Pros
Westlake Village is pretty, occasional free lunch.
Cons
I don't know where to start. For one onboarding was horrible. I was working as a CP and the person in charge of training me barely did that and then the video they made us watch in which one of their "best" CP's showed us how their process worked, but it was really an hour video that kept telling us to ask our content people for help or how to do things. I was actually warned by someone who worked here a year earlier, but he said "if you need a job take it, but don't expect to stay long" and he was right. On top of that, there was a dissonance between the owners and the workers. For the most part, they hired good people but failed to communicate with them properly making the turn over incredibly high. And if anyone wanted to update their SEO practices (as they were lacking) they would be shut down in favor of practices that were maybe used 10 years ago. They would also give Client Partner's 20-40 accounts to work on and they were supposed to have a 2 other people a content person and someone else to help on the back end to actually get the tasks done, they'd never give you what you needed though and work would fall behind meaning we, as the client partner, would have to lie to clients to manage expectations.
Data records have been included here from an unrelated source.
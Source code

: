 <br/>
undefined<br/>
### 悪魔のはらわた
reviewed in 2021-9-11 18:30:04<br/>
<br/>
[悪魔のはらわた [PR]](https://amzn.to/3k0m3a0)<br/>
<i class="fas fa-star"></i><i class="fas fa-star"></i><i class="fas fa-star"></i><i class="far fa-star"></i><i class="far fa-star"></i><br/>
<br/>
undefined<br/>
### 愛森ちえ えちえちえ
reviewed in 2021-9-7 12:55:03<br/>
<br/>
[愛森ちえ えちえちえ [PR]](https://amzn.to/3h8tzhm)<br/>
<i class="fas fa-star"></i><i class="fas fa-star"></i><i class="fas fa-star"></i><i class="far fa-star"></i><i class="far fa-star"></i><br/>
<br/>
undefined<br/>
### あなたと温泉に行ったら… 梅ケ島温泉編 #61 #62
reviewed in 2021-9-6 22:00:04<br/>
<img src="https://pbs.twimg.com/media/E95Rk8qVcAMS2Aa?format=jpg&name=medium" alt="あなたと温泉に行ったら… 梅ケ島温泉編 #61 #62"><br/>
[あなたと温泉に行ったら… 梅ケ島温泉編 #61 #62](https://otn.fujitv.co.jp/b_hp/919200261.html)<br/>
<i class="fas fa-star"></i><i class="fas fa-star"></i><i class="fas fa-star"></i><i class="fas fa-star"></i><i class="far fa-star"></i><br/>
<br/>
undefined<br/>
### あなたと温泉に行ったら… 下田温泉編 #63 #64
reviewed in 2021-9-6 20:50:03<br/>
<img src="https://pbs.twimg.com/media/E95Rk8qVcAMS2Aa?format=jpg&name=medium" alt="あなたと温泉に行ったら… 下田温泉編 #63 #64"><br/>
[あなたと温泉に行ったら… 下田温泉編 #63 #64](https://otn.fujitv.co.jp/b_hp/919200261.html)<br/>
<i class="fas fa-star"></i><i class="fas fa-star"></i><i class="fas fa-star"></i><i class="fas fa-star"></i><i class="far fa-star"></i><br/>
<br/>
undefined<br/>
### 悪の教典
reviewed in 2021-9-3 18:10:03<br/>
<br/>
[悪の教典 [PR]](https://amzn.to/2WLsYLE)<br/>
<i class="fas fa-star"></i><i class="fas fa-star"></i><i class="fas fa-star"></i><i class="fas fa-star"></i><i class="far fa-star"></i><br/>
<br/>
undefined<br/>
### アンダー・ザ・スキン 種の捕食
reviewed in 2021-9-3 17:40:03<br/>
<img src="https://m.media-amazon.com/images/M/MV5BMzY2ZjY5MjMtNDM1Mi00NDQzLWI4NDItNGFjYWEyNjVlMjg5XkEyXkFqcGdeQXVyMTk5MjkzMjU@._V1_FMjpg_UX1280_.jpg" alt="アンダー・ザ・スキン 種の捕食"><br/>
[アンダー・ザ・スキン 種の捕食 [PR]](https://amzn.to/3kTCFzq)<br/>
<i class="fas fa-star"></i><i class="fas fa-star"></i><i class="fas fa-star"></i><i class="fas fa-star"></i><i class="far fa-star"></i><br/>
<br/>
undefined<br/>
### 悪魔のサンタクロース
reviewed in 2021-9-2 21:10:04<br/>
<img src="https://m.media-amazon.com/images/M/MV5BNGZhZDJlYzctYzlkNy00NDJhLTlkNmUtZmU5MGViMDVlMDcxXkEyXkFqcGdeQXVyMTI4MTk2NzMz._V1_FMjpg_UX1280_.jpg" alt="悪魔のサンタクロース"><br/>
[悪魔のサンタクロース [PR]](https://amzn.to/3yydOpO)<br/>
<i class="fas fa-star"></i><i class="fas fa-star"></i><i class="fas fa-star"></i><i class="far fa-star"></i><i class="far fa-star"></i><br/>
This means mistakes would happen, clients wouldn't get results and overall attitudes of accomplishments were low thus making moral even lower. The rate of client churns was about at the level in which workers would quit or be fired. I've worked at several companies in LA and this was by far the most unorganized. If you are planning to work here expect to get overworked without actually accomplishing anything it's a constant catch up game and don't rely on their Basecamp to help organize your work whoever is in charge of it now is probably just as unorganized as the one who managed it when I was there. Also, don't expect high pay or the chance to advance they don't have a ton of opportunities for that at all and mainly rely on a steady stream of recent grads to stay afloat. Don't believe me? Just ask how old people are when you tour the place. There's something to be said of a company that can't manage to hold onto more than 6-7 employees that are over the age of 25.